Fola scrambles up. “W-w-what a pleasant surprise.” She thinks to hide the cigarette but just can’t be bothered. She goes to greet Ama. “Is everything okay?” They’d dropped her back home when they returned from Kokrobité; Fola invited her to dinner, but Ama refused. She thinks that perhaps she’s changed her mind, and is happy. There is something about the woman that cries out for care. She wouldn’t mind having a new thing to care for, the other things appearing to have all fluttered off.
But Ama shakes her head. “I won’t stay, please,” she says, voice staccato and steady. “I brought these for you.” She holds out a bag, a plastic Ghana Must Go bag, her smile and raised eyebrows belying her pride. Her movements as before seem to replicate Fola’s: she presents the plaid bag as Fola presented the flowers. The mimicry is touching, almost paining. Fola smiles.

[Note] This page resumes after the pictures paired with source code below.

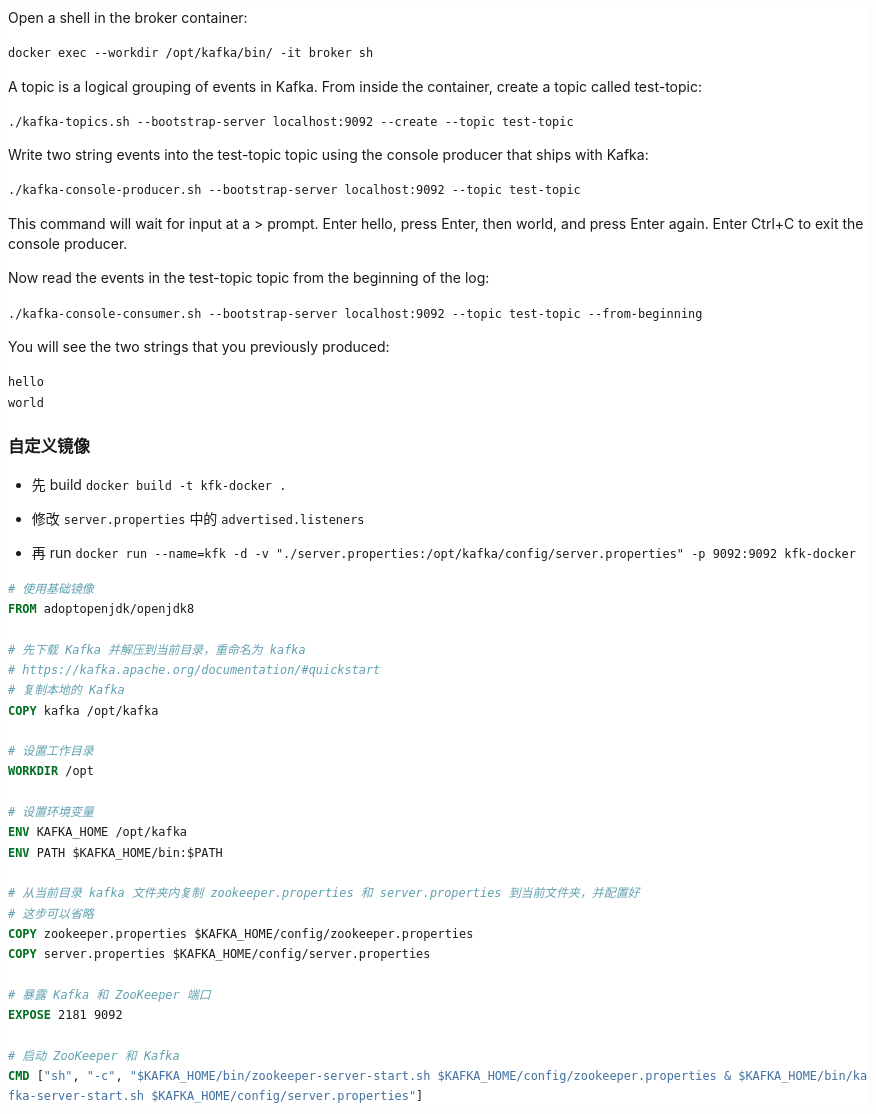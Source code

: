 Open a shell in the broker container:

```shell
docker exec --workdir /opt/kafka/bin/ -it broker sh
```

A topic is a logical grouping of events in Kafka. From inside the container, create a topic called test-topic:

```shell
./kafka-topics.sh --bootstrap-server localhost:9092 --create --topic test-topic
```
Write two string events into the test-topic topic using the console producer that ships with Kafka:

```shell
./kafka-console-producer.sh --bootstrap-server localhost:9092 --topic test-topic
```

This command will wait for input at a > prompt. Enter hello, press Enter, then world, and press Enter again. Enter Ctrl+C to exit the console producer.

Now read the events in the test-topic topic from the beginning of the log:

```shell
./kafka-console-consumer.sh --bootstrap-server localhost:9092 --topic test-topic --from-beginning
```

You will see the two strings that you previously produced:

```shell
hello
world
```

### 自定义镜像

- 先 build `docker build -t kfk-docker .`

- 修改 `server.properties` 中的 `advertised.listeners`

- 再 run `docker run --name=kfk -d -v "./server.properties:/opt/kafka/config/server.properties" -p 9092:9092 kfk-docker`

```dockerfile
# 使用基础镜像
FROM adoptopenjdk/openjdk8

# 先下载 Kafka 并解压到当前目录，重命名为 kafka
# https://kafka.apache.org/documentation/#quickstart
# 复制本地的 Kafka
COPY kafka /opt/kafka

# 设置工作目录
WORKDIR /opt

# 设置环境变量
ENV KAFKA_HOME /opt/kafka
ENV PATH $KAFKA_HOME/bin:$PATH

# 从当前目录 kafka 文件夹内复制 zookeeper.properties 和 server.properties 到当前文件夹，并配置好
# 这步可以省略
COPY zookeeper.properties $KAFKA_HOME/config/zookeeper.properties
COPY server.properties $KAFKA_HOME/config/server.properties

# 暴露 Kafka 和 ZooKeeper 端口
EXPOSE 2181 9092

# 启动 ZooKeeper 和 Kafka
CMD ["sh", "-c", "$KAFKA_HOME/bin/zookeeper-server-start.sh $KAFKA_HOME/config/zookeeper.properties & $KAFKA_HOME/bin/kafka-server-start.sh $KAFKA_HOME/config/server.properties"]
```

“Thank you,” she says. “Are you sure you won’t stay?”
Ama glances back at the taxi. “I won’t, please.” Mirroring Fola’s pained expression, she smiles, then she leaves. Fola, surprised by the sudden departure, holds up one hand as the taxi drives off. She cradles the plastic bag, pulling on her cigarette. Mr. Ghartey steps forward and closes the gate.

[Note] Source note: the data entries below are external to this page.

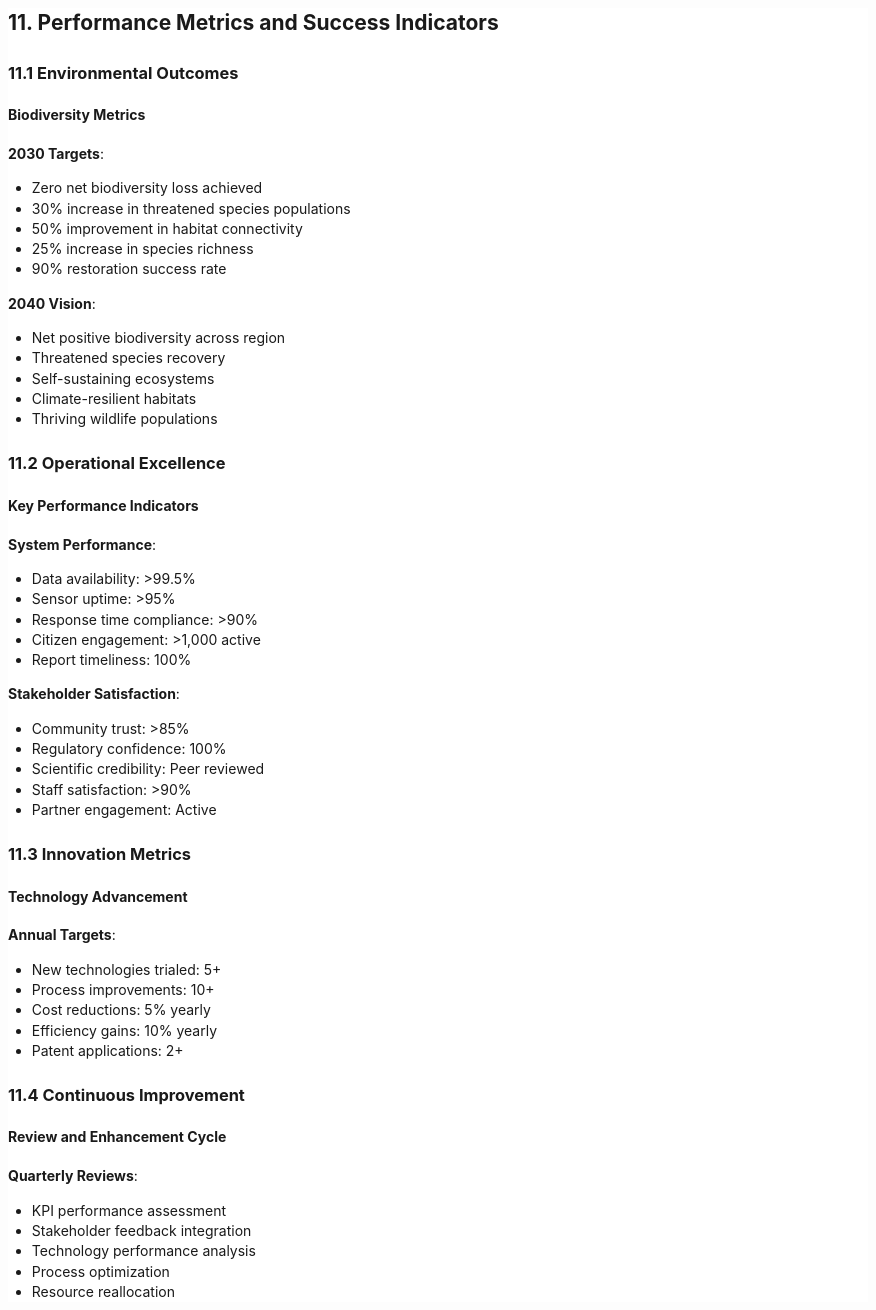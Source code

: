 
## 11. Performance Metrics and Success Indicators

### 11.1 Environmental Outcomes

#### Biodiversity Metrics
**2030 Targets**:
- Zero net biodiversity loss achieved
- 30% increase in threatened species populations
- 50% improvement in habitat connectivity
- 25% increase in species richness
- 90% restoration success rate

**2040 Vision**:
- Net positive biodiversity across region
- Threatened species recovery
- Self-sustaining ecosystems
- Climate-resilient habitats
- Thriving wildlife populations

### 11.2 Operational Excellence

#### Key Performance Indicators
**System Performance**:
- Data availability: >99.5%
- Sensor uptime: >95%
- Response time compliance: >90%
- Citizen engagement: >1,000 active
- Report timeliness: 100%

**Stakeholder Satisfaction**:
- Community trust: >85%
- Regulatory confidence: 100%
- Scientific credibility: Peer reviewed
- Staff satisfaction: >90%
- Partner engagement: Active

### 11.3 Innovation Metrics

#### Technology Advancement
**Annual Targets**:
- New technologies trialed: 5+
- Process improvements: 10+
- Cost reductions: 5% yearly
- Efficiency gains: 10% yearly
- Patent applications: 2+

### 11.4 Continuous Improvement

#### Review and Enhancement Cycle
**Quarterly Reviews**:
- KPI performance assessment
- Stakeholder feedback integration
- Technology performance analysis
- Process optimization
- Resource reallocation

She returns to the chair. She peers in the bag. She laughs with such force that Mr. Ghartey looks scared. Cigarette in one hand, she retrieves with the other the slippers: battered slip-ons, thin, worn to the soles. She stubs out her cigarette to free both her hands up and only now sees the face drawn in the dirt. Kweku, however gestural (it must have been Kehinde). She looks at the mouth, at the angled-up eyes. “There you are.”
Here I am.
“Your wife’s a bloody genius. Slippers.” Starts to laugh, picks them up from her lap. “I mean, really.”
Genius. He is laughing. She is laughing. Why did I ever leave you?
“I also left you.” She breathes in the smell of forgotten familiar. She presses the soles to her dampening cheeks. “We did what we knew. It was what we knew. Leaving.”
Was it?
“We were immigrants. Immigrants leave.”
Not good enough.
“Cowards.”
We were lovers.
“We were lovers, too.”
Couldn’t we have learned? Not to leave?
“I don’t know.” She is quiet for a moment. She knows that they’re watching, the staff, from the gate, with confusion, alarm. But still can’t be bothered. She thinks but doesn’t say it: one can learn only so much in one life. “Still there?”
Yes. Forever.
She laughs. Yes, most like
ly. “We learned how to love. Let them learn how to stay.”
How are they? The children?
“They’re here,” she says, pointing. “I got what I wanted. You sent them all home. They’re all here for Christmas. We’re roasting a game fowl. Your Olu insists upon carving, of course.”
My Olu.
“Well, yes. He was always your favorite.”
Your Sadie.
“Then whose—?”
They’re each other’s. The twins.
“The twins . . .” She trails off. Hears a car engine idling. The honk of the horn. “They’ve come back. I should go.” But doesn’t. She sits, slips her fingers in the slippers as if they were mittens and covers her face. “You should go,” she says softly. She squeezes her eyes shut. The gate rattles. Tires turn. “I know, I know, I know.” Then there is quiet. Car doors open, shut. She slips out her fingers and opens her eyes.
• • •
A dawn-colored sunset.
“We found one!” calls Sadie.
She watches them hauling out the tree from the trunk. Benson smiles, waving. Waving back to him: “Coming.” She places one toe on the mouth on the ground. The sketch is remarkable, unmistakably Kweku. She stares at it, waiting to hear something else. Then laughs at her waiting. There is nothing to wait for. She picks up his slippers and brings them inside.